Above all, McCartney's first solo album in April 1970 - just a few days after the Beatles' exit, which was received with shock around the world - was met with skepticism and rejection. The rustic arrangements of the 13 short songs had nothing to do with the pop artworks of the "Fab Four" since the mid-1960s. In the meantime, the debut is judged better, precisely because McCartney so boldly deviated from the path he had taken as a songwriter and arranger.

In a recent YouTube interview with the US broadcaster NPR, McCartney told radio icon Terry Gross ("Fresh Air") about his state of mind after John Lennon's Beatles breakup that he was "very shocked". "As if someone comes along and says: The factory will be closed." He wondered "if we would get back together, and when that didn't happen, we were practically without a job."

You can hear this confusion on "McCartney I", some things still sound half-baked today. "I didn't know what to do at all. I hardly had any idea other than to continue with another band," he admitted in the Gross interview. "But how do you do that after the Beatles? How could anything I would do now be as good as the Beatles, that very special combination of talents?"

After consulting his wife Linda, he saw only one possibility - "to start like the Beatles did: at the base, with small concerts in small clubs". And with a "small" solo debut that enchants today with its LoFi charm. "You can hear I'm in the living room - on the first track with the squeak of an opening door," McCartney now wittily says in his notes to the album. This then became the beginning of a series of "homemade, self-played records".

"McCartney II", charged with bumpy synthesizer sounds, also found little favor with the critics in 1980, but reached number 1 in the UK charts. He felt "a bit like a crazy professor in his lab," McCartney recalls.

Another 40 years later, the pop grand seigneur made a big hit with the melodic and production-technically brilliant lockdown solo work "McCartney III". In contrast to its predecessors, it was immediately celebrated worldwide for its class.
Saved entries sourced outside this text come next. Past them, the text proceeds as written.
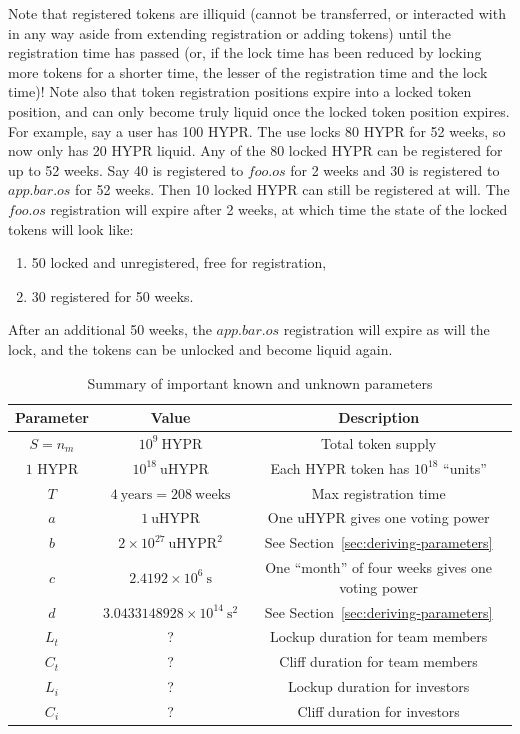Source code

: \documentclass{article}
\begin{document}
Note that registered tokens are illiquid (cannot be transferred, or interacted with in any way aside from extending registration or adding tokens) until the registration time has passed (or, if the lock time has been reduced by locking more tokens for a shorter time, the lesser of the registration time and the lock time)!
Note also that token registration positions expire into a locked token position, and can only become truly liquid once the locked token position expires.
For example, say a user has 100 HYPR.
The use locks 80 HYPR for 52 weeks, so now only has 20 HYPR liquid.
Any of the 80 locked HYPR can be registered for up to 52 weeks.
Say 40 is registered to $foo.os$ for 2 weeks and 30 is registered to $app.bar.os$ for 52 weeks.
Then 10 locked HYPR can still be registered at will.
The $foo.os$ registration will expire after 2 weeks, at which time the state of the locked tokens will look like:
\begin{enumerate}
    \item 50 locked and unregistered, free for registration,
    \item 30 registered for 50 weeks.
\end{enumerate}
After an additional 50 weeks, the $app.bar.os$ registration will expire as will the lock, and the tokens can be unlocked and become liquid again.

\begin{table}[htbp]
    \centering
    \caption{Summary of important known and unknown parameters}
    \label{tab:student-performance}
    \begin{tabular}{|c|c|c|}
    \hline
    \textbf{Parameter} & \textbf{Value} & \textbf{Description} \\
    \hline
    $S = n_m$ & $10^9~\text{HYPR}$ & Total token supply \\
    $1$ HYPR & $10^{18}~\text{uHYPR}$ & Each HYPR token has $10^{18}$ ``units'' \\
    $T$ & $4~\text{years} = 208~\text{weeks}$ & Max registration time \\
    $a$ & $1~\text{uHYPR}$ & One uHYPR gives one voting power \\
    $b$ & $2 \times 10^{27}~\text{uHYPR}^2$ & See Section~\ref{sec:deriving-parameters} \\
    $c$ & $2.4192 \times 10^6~\text{s}$ & One ``month'' of four weeks gives one voting power \\
    $d$ & $3.0433148928 \times 10^{14}~\text{s}^2$ & See Section~\ref{sec:deriving-parameters} \\
    $L_t$ & ? & Lockup duration for team members \\
    $C_t$ & ? & Cliff duration for team members \\
    $L_i$ & ? & Lockup duration for investors \\
    $C_i$ & ? & Cliff duration for investors \\
    \hline
	\end{tabular}
\end{table}
\end{document}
You believe every word of "Sir Paul" when he gratefully says: "I'm very glad that I still find such joy in making music."

Shortly thereafter, in the NPR interview, he is the eternally happy boy from Liverpool again: "Hey, I can't believe I'm a grandfather. I'm only 25 years old and I only look older. I think my birth certificate has to to have been forged." Long may he feel so young - as a person and as a musician.

The box set "McCartney I/II/III" will be released on Friday (5.8.) as "Limited Edition Color Vinyl", on black vinyl and three CDs from Universal. All editions come with three photo prints and notes by Paul McCartney on each album. The well-known American painter, graphic artist, photographer and filmmaker Ed Ruscha (84) was responsible for the cover design and typography.

Literature: Paul McCartney (author), Paul Muldoon (editor): Lyrics 1956 to present. German edition. 912 pages. CH Beck Verlag 2021. ISBN-10‏: ‎ 3406776507; ISBN-13 : ‎978-3406776502. 78 euros.